I ran a bit of Magic World, I love the magic system there, it's one of my favorites. Future World was cool, fusion back packs, force fields, and bear men. It's a really neat set, tight, universal, and functional.
 
I've got that box set but the only crossover stuff we did with it was while running Superworld... heroes gate jumping to other worlds and such.
 
I had the boxed set back in the day, but never really played it because I liked level-based games more than skill-based. I like the fact that you could combine this with Stormbringer and CoC and other RQ-like systems.
 
I bought the WoW boxed set around 8 years ago, but never made use of it.
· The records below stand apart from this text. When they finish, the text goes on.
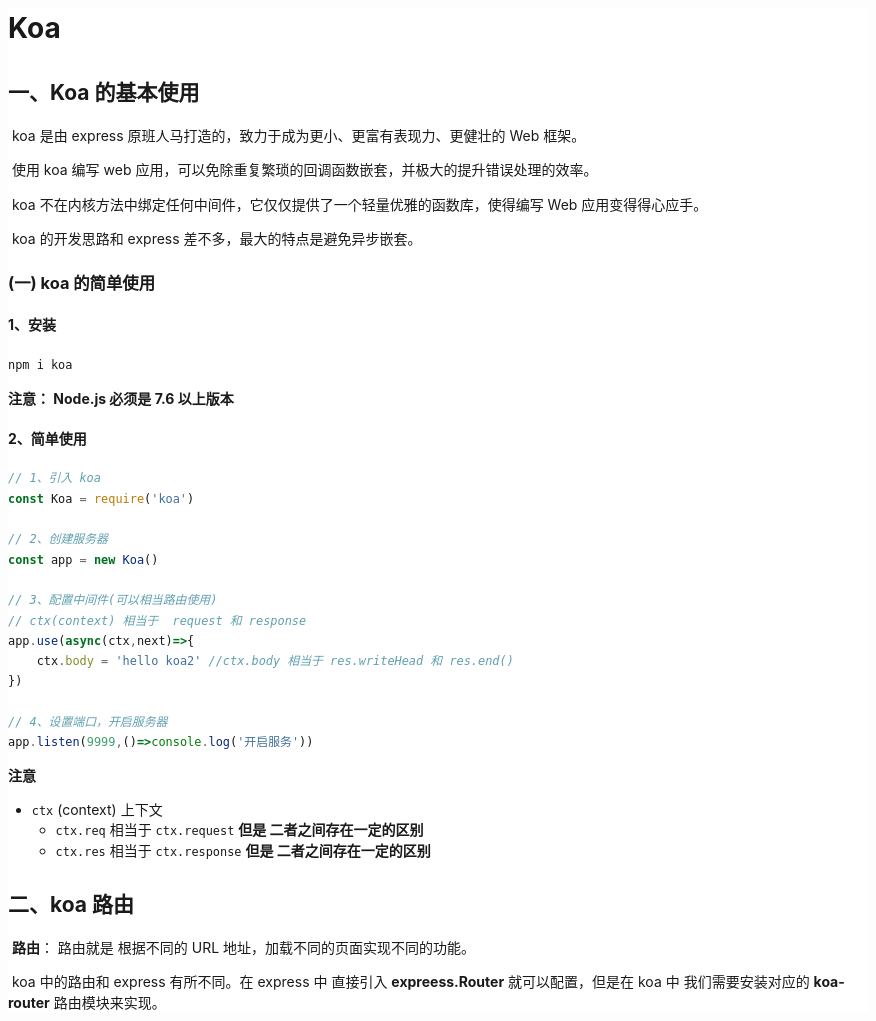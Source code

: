# Koa

## 一、Koa 的基本使用

​	koa 是由 express 原班人马打造的，致力于成为更小、更富有表现力、更健壮的 Web 框架。

​	使用 koa 编写 web 应用，可以免除重复繁琐的回调函数嵌套，并极大的提升错误处理的效率。

​	koa 不在内核方法中绑定任何中间件，它仅仅提供了一个轻量优雅的函数库，使得编写 Web 应用变得得心应手。

​	koa 的开发思路和 express 差不多，最大的特点是避免异步嵌套。

### (一) koa 的简单使用

#### 1、安装

```js
npm i koa
```

**注意： Node.js 必须是 7.6 以上版本**

#### 2、简单使用

```js
// 1、引入 koa
const Koa = require('koa')

// 2、创建服务器
const app = new Koa()

// 3、配置中间件(可以相当路由使用)
// ctx(context) 相当于  request 和 response
app.use(async(ctx,next)=>{
    ctx.body = 'hello koa2' //ctx.body 相当于 res.writeHead 和 res.end()
})

// 4、设置端口，开启服务器
app.listen(9999,()=>console.log('开启服务'))
```

**注意**

- `ctx`  (context) 上下文
  - `ctx.req` 相当于 `ctx.request`  **但是 二者之间存在一定的区别**
  - `ctx.res` 相当于 `ctx.response`    **但是 二者之间存在一定的区别**

## 二、koa 路由

​	**路由**： 路由就是 根据不同的 URL 地址，加载不同的页面实现不同的功能。

​	koa 中的路由和 express 有所不同。在 express 中 直接引入 **expreess.Router**  就可以配置，但是在 koa 中 我们需要安装对应的 **koa-router** 路由模块来实现。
It was a little too simplistic for my taste. I found Future World and Magic World to be a little blah (compared with Stormbringer or RuneQuest), and I'm not into superhero stuff so never looked at Super World. Got rid of it a couple of years ago.
 
I bought the WoW boxed set around 8 years ago, but never made use of it. It was a little too simplistic for my taste. I found Future World and Magic World to be a little blah (compared with Stormbringer or RuneQuest), and I'm not into superhero stuff so never looked at Super World. Got rid of it a couple of years ago.
Up until that last sentence I was hoping to make you an offer. But the cheapskate side of me is glad.
 
I think Sentry Box in Calgary still has one unopened. Anyhow, one thing about wow is that it's complexity level is on par with Call of Cthulhu rather than Rune Quest. No strike ranks or hit locations here.